第八章
翌日テツはヘクターに連れられ馬車に乗っていた。ルーファスから直々に呼び出されと聞かされ朝から叩き起こされ有無を言わず馬車の中に放り込まれ欠伸をしながら外の風景を見ていた。
騎士団本部を飛び出した馬車はしばらく走り出すとベルカ城下町に入り門の前で止まる。ヘクターが下りると門番二人は敬礼し巨大な門は鉄が擦れる音を鳴らし開く。
城内に入り何枚もの扉を開け長い廊下を歩き続け、テツがいい加減豪華な内装を見飽きた頃に最後の扉につく。黄金の装飾が散りばめられ輝いていた。
「ここからがルーファス様の個人部屋だ。入室許可はお前だけだ入れ」
ぶっきらぼうにドアノブを勢いよく開けると視覚より先に嗅覚が刺激され鼻を摘む。
「なんだこりゃ」
部屋の広さがわからないほどに薔薇で埋め尽くされていた。そこだけ別世界のように真っ赤な薔薇で構成され一本だけ中央に続く道を歩く。

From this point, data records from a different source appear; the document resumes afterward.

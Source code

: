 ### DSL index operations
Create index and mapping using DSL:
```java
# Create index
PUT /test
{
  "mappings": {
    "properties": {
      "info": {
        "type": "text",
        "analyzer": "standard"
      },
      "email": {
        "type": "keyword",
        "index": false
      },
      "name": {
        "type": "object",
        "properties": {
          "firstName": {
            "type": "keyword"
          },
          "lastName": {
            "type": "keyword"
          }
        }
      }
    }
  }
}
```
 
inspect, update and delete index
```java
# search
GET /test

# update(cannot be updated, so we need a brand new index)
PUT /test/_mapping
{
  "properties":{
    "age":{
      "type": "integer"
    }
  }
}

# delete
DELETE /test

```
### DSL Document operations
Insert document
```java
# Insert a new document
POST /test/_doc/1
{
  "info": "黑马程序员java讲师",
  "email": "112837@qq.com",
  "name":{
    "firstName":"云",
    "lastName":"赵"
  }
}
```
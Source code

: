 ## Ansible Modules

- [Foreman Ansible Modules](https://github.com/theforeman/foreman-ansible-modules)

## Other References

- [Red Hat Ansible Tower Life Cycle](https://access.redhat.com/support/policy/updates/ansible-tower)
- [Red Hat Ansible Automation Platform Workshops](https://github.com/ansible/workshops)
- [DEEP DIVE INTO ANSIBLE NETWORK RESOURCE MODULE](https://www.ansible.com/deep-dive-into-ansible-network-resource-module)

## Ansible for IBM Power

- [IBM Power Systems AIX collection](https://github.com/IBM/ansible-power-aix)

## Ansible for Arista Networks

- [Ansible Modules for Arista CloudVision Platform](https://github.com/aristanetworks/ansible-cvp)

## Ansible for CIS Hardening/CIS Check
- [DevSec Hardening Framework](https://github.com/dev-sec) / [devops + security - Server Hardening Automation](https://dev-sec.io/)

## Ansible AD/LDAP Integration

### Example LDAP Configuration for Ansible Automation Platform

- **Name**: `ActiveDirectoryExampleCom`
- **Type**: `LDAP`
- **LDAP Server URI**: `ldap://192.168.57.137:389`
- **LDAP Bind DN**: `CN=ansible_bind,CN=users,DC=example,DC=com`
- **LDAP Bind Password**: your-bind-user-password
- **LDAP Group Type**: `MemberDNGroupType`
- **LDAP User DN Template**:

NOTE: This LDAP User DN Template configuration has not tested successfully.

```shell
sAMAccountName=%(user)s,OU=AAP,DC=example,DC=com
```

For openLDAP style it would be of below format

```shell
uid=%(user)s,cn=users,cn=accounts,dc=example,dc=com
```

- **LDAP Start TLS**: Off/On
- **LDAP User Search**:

「綺麗……つってもここまで多いと逆に不気味だな~ん?」
薔薇庭園中央には円形のテーブルの上でバスターソードの柄の部分を開き中身の機械いじりをしているルーファスがいた。鼻の頭と手先を黒く汚す金髪の優男はどうしてもベルカ王には見えない。
「ほ~中身そうなってのかい、魔法つーより機械だなこりゃ」
「魔法って言葉を借りた旧人類の技術の一部ですよ。よくきてくれましたね」
銀色の王族の衣装着ているルーファスは外見とは大きく異なる作業を進め、柄の中身を閉じ何箇所かネジを回し持ち上げると起動音と共に刀身が水流に包まれていく。
「おぉ!! これ俺が前つかってた魔法だ!!」
「私は戦うより開発の方が肌に合ってましてね。さてと」
慣らし運転が終わったのかバスターソードをテーブルの下に置くとルーファスは椅子に座り指を組む。いつもならふざけた笑みで出迎えるのだが今回はやけに重苦しい雰囲気になる。

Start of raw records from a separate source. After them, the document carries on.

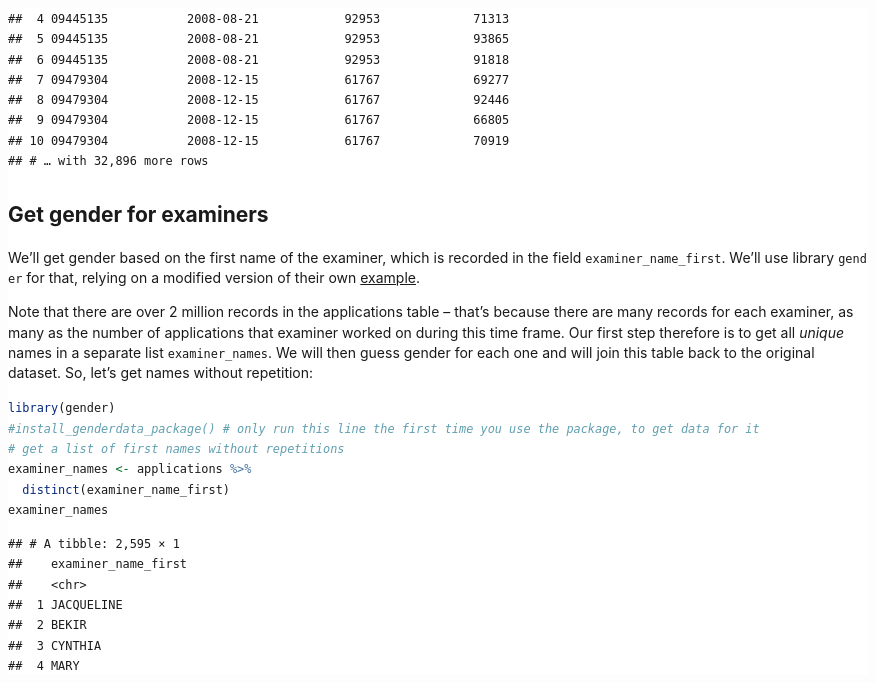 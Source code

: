     ##  4 09445135           2008-08-21            92953             71313
    ##  5 09445135           2008-08-21            92953             93865
    ##  6 09445135           2008-08-21            92953             91818
    ##  7 09479304           2008-12-15            61767             69277
    ##  8 09479304           2008-12-15            61767             92446
    ##  9 09479304           2008-12-15            61767             66805
    ## 10 09479304           2008-12-15            61767             70919
    ## # … with 32,896 more rows

## Get gender for examiners

We’ll get gender based on the first name of the examiner, which is
recorded in the field `examiner_name_first`. We’ll use library `gender`
for that, relying on a modified version of their own
[example](https://cran.r-project.org/web/packages/gender/vignettes/predicting-gender.html).

Note that there are over 2 million records in the applications table –
that’s because there are many records for each examiner, as many as the
number of applications that examiner worked on during this time frame.
Our first step therefore is to get all *unique* names in a separate list
`examiner_names`. We will then guess gender for each one and will join
this table back to the original dataset. So, let’s get names without
repetition:

``` r
library(gender)
#install_genderdata_package() # only run this line the first time you use the package, to get data for it
# get a list of first names without repetitions
examiner_names <- applications %>% 
  distinct(examiner_name_first)
examiner_names
```

    ## # A tibble: 2,595 × 1
    ##    examiner_name_first
    ##    <chr>              
    ##  1 JACQUELINE         
    ##  2 BEKIR              
    ##  3 CYNTHIA            
    ##  4 MARY                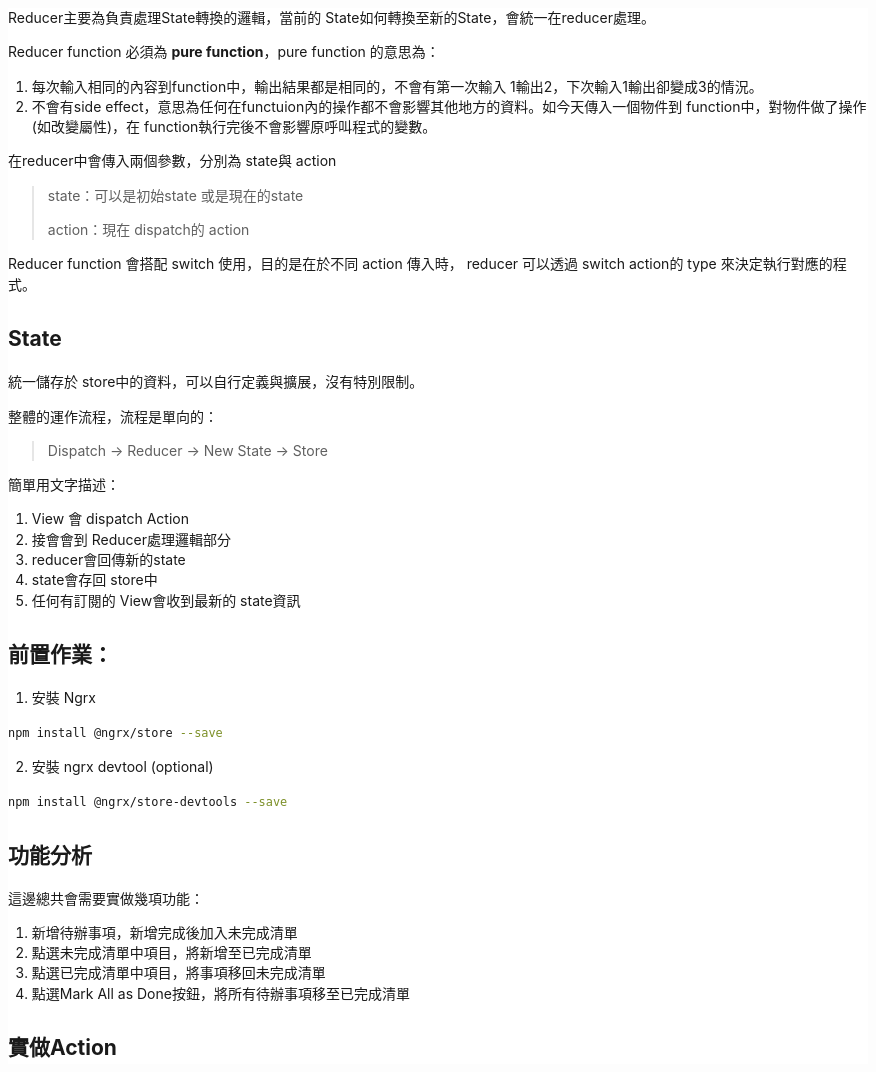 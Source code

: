 Reducer主要為負責處理State轉換的邏輯，當前的 State如何轉換至新的State，會統一在reducer處理。

Reducer function 必須為 **pure function**，pure function 的意思為：

1. 每次輸入相同的內容到function中，輸出結果都是相同的，不會有第一次輸入 1輸出2，下次輸入1輸出卻變成3的情況。
2. 不會有side effect，意思為任何在functuion內的操作都不會影響其他地方的資料。如今天傳入一個物件到 function中，對物件做了操作(如改變屬性)，在 function執行完後不會影響原呼叫程式的變數。

在reducer中會傳入兩個參數，分別為 state與 action

>state：可以是初始state 或是現在的state
>
>action：現在 dispatch的 action

Reducer function 會搭配 switch 使用，目的是在於不同 action 傳入時， reducer 可以透過 switch action的 type 來決定執行對應的程式。

## State

統一儲存於 store中的資料，可以自行定義與擴展，沒有特別限制。

整體的運作流程，流程是單向的：

>  Dispatch -> Reducer -> New State -> Store 

簡單用文字描述：

1. View 會 dispatch Action
2. 接會會到 Reducer處理邏輯部分
3. reducer會回傳新的state
4. state會存回 store中
5. 任何有訂閱的 View會收到最新的 state資訊

## 前置作業：

1. 安裝 Ngrx

```bash
npm install @ngrx/store --save
```

2. 安裝 ngrx devtool (optional)

```bash
npm install @ngrx/store-devtools --save
```



## 功能分析

這邊總共會需要實做幾項功能：
1. 新增待辦事項，新增完成後加入未完成清單
2. 點選未完成清單中項目，將新增至已完成清單
3. 點選已完成清單中項目，將事項移回未完成清單
4. 點選Mark All as Done按鈕，將所有待辦事項移至已完成清單

## 實做Action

「一週間後に魔王軍と戦います。おそらくベルカや協力してくれる国の全ての力を使う事になるでしょう」
「おいおいそれって」
「えぇ今回の戦いで敗れるような事があれば世界は魔王の手に落ちるでしょう」
椅子から立ち上がり大きく背伸びをしたルーファスはテーブルの回りをゆっくりと歩きながら口を開く。思い出を語りだすと軽い口調だったが内容は重い。
「私の父ベルーザは独裁者でした。奴隷制度もその一つで随分酷い事をしてましたね。竜という力を利用し世界を思いのまま……今の魔王のようでした」
腕を組みながら語るルーファスに黙ってテツは耳を貸す。
「そんな父についに反旗を翻した軍団がいました。ベルカを落とし英雄扱いされた彼らからなぜ魔王が生まれたのは謎ですが……随分と苦労しました一度滅んだ国をここまで立て直すのに」
「じゃ息子のあんたがベルカを復活させたのか。いい話じゃねぇか~」
「いい話にするには魔王を倒し平和を取り戻してからです。少し話しは戻りますがベルカにいた竜は魔王に殺されてしまいましたが竜には一匹だけ子供がいました」
先程まで明るい口調だったルーファスの言葉の端に冷酷なほどに冷たさを感じテツは押し黙ってしまう。
「私は考えました、魔王を倒すには竜の子供を使うしかないと。幼き頃から訓練を重ね何人もの人間を殺させ感情すらも消す勢いで徹底しました」
話がまるで見えてこないがテツは嫌な予感がする。楽しげに語るルーファスだが声色は酷く暗く冷たい、内容も聞きたくない領域まで踏み込んでくる。
「断言してもいい、後五年もあれば竜の子供は成熟して魔王など一捻りしたでしょう……しかし悪魔に魅入られたのか私の大切な宝物竜の子供は先程買い物いったらしく」
「……ッ!!]
「買い物先でなんと魔王と出会い交戦したらしいです。しかも敗れた後に連れ去られたとの報告を受け頭を抱えましたよ~テツ君言っている意味わかりますよね」
つい数時間前の映像が頭に叩き込まれテツは停止してしまう。顔中に大量の汗が吹き出し手足だけが震え出す。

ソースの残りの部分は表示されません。